'''
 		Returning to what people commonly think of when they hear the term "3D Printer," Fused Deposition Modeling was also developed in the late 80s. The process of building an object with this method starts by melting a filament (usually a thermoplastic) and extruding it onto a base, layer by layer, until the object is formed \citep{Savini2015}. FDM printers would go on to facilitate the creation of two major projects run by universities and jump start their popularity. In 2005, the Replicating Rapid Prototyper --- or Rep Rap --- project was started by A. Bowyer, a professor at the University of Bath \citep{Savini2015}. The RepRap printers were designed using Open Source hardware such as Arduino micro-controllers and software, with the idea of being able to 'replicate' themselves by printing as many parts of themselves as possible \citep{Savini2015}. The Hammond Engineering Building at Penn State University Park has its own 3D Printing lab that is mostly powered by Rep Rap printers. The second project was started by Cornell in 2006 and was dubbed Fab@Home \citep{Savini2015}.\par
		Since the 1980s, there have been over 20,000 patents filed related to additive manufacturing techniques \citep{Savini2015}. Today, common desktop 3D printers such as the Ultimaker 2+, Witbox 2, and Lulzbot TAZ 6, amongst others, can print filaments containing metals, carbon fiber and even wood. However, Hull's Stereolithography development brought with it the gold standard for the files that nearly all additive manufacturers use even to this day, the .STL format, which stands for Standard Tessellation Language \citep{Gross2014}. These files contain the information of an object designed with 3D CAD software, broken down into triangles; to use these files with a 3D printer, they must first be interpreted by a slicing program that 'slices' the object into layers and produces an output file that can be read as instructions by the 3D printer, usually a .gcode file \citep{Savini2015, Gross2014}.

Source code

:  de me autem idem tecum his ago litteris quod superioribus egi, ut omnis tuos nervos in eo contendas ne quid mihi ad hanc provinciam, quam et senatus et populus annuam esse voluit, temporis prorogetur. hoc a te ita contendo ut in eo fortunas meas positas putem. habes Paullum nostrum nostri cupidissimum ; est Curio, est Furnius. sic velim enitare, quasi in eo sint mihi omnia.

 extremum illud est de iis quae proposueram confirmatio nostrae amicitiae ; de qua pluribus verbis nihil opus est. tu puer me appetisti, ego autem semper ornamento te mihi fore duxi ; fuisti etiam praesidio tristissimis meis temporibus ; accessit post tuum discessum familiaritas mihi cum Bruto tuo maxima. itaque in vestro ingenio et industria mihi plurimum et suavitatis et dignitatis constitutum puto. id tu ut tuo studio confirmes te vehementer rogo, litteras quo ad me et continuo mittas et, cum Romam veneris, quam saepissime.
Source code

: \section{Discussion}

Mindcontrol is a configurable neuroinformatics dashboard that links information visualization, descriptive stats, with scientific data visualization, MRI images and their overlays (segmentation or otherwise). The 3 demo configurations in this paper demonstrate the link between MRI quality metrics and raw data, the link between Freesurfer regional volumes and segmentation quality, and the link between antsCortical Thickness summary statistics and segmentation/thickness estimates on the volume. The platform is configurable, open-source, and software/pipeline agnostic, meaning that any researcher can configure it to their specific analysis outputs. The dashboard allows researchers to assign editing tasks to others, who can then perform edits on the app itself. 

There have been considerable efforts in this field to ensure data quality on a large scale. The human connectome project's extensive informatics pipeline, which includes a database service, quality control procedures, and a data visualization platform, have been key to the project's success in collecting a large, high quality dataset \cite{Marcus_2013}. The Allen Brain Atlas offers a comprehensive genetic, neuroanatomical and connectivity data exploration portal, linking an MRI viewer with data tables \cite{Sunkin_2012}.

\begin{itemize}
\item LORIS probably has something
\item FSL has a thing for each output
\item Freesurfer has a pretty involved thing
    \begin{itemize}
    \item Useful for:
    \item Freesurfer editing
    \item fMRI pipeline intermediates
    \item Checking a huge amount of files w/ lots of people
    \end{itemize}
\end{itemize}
'''
'''
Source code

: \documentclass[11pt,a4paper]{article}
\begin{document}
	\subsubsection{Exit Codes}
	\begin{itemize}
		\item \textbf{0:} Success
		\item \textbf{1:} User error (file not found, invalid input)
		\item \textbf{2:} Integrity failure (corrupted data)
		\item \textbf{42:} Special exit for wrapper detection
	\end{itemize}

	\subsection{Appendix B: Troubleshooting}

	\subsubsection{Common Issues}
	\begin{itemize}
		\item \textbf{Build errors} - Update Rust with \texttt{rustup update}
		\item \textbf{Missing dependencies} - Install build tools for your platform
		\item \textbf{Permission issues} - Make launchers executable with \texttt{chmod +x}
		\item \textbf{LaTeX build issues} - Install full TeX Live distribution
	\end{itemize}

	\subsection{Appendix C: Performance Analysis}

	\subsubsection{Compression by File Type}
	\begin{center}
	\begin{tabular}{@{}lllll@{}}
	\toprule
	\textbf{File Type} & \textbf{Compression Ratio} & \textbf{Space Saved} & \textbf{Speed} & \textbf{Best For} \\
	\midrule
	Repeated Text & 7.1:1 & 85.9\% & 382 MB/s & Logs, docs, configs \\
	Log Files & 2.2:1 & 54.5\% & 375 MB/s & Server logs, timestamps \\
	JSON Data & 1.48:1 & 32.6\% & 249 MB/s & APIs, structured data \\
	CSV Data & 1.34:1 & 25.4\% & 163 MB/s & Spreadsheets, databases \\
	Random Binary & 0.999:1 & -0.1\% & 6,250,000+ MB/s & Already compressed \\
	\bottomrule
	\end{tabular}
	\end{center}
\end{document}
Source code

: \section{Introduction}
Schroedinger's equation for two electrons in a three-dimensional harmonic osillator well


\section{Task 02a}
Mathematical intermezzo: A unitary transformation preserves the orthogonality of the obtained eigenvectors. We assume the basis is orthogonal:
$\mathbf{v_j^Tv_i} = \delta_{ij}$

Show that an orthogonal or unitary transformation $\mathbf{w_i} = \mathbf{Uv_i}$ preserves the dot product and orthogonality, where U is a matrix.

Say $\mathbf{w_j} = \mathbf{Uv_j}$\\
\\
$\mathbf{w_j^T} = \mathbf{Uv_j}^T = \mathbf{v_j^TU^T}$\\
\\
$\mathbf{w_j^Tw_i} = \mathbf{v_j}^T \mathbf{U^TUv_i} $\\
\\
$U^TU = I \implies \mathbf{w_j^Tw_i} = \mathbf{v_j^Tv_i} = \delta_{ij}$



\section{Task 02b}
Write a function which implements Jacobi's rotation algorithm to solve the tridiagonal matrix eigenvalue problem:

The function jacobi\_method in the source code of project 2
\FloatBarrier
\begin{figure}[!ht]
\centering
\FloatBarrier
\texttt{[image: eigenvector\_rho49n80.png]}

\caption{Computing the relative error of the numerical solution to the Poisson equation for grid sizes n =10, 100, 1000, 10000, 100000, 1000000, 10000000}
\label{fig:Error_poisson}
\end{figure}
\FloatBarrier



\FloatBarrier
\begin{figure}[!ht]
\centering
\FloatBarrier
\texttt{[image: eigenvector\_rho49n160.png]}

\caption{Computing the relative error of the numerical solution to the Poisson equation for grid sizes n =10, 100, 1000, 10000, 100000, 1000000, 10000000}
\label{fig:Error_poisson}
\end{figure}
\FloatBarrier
'''
YOUR OBJECTIVE
The string "usually" marks the lines to return from the material. Copy each one.

WRITTEN ANSWER
 		Returning to what people commonly think of when they hear the term "3D Printer," Fused Deposition Modeling was also developed in the late 80s. The process of building an object with this method starts by melting a filament (usually a thermoplastic) and extruding it onto a base, layer by layer, until the object is formed \citep{Savini2015}. FDM printers would go on to facilitate the creation of two major projects run by universities and jump start their popularity. In 2005, the Replicating Rapid Prototyper --- or Rep Rap --- project was started by A. Bowyer, a professor at the University of Bath \citep{Savini2015}. The RepRap printers were designed using Open Source hardware such as Arduino micro-controllers and software, with the idea of being able to 'replicate' themselves by printing as many parts of themselves as possible \citep{Savini2015}. The Hammond Engineering Building at Penn State University Park has its own 3D Printing lab that is mostly powered by Rep Rap printers. The second project was started by Cornell in 2006 and was dubbed Fab@Home \citep{Savini2015}.\par
		Since the 1980s, there have been over 20,000 patents filed related to additive manufacturing techniques \citep{Savini2015}. Today, common desktop 3D printers such as the Ultimaker 2+, Witbox 2, and Lulzbot TAZ 6, amongst others, can print filaments containing metals, carbon fiber and even wood. However, Hull's Stereolithography development brought with it the gold standard for the files that nearly all additive manufacturers use even to this day, the .STL format, which stands for Standard Tessellation Language \citep{Gross2014}. These files contain the information of an object designed with 3D CAD software, broken down into triangles; to use these files with a 3D printer, they must first be interpreted by a slicing program that 'slices' the object into layers and produces an output file that can be read as instructions by the 3D printer, usually a .gcode file \citep{Savini2015, Gross2014}.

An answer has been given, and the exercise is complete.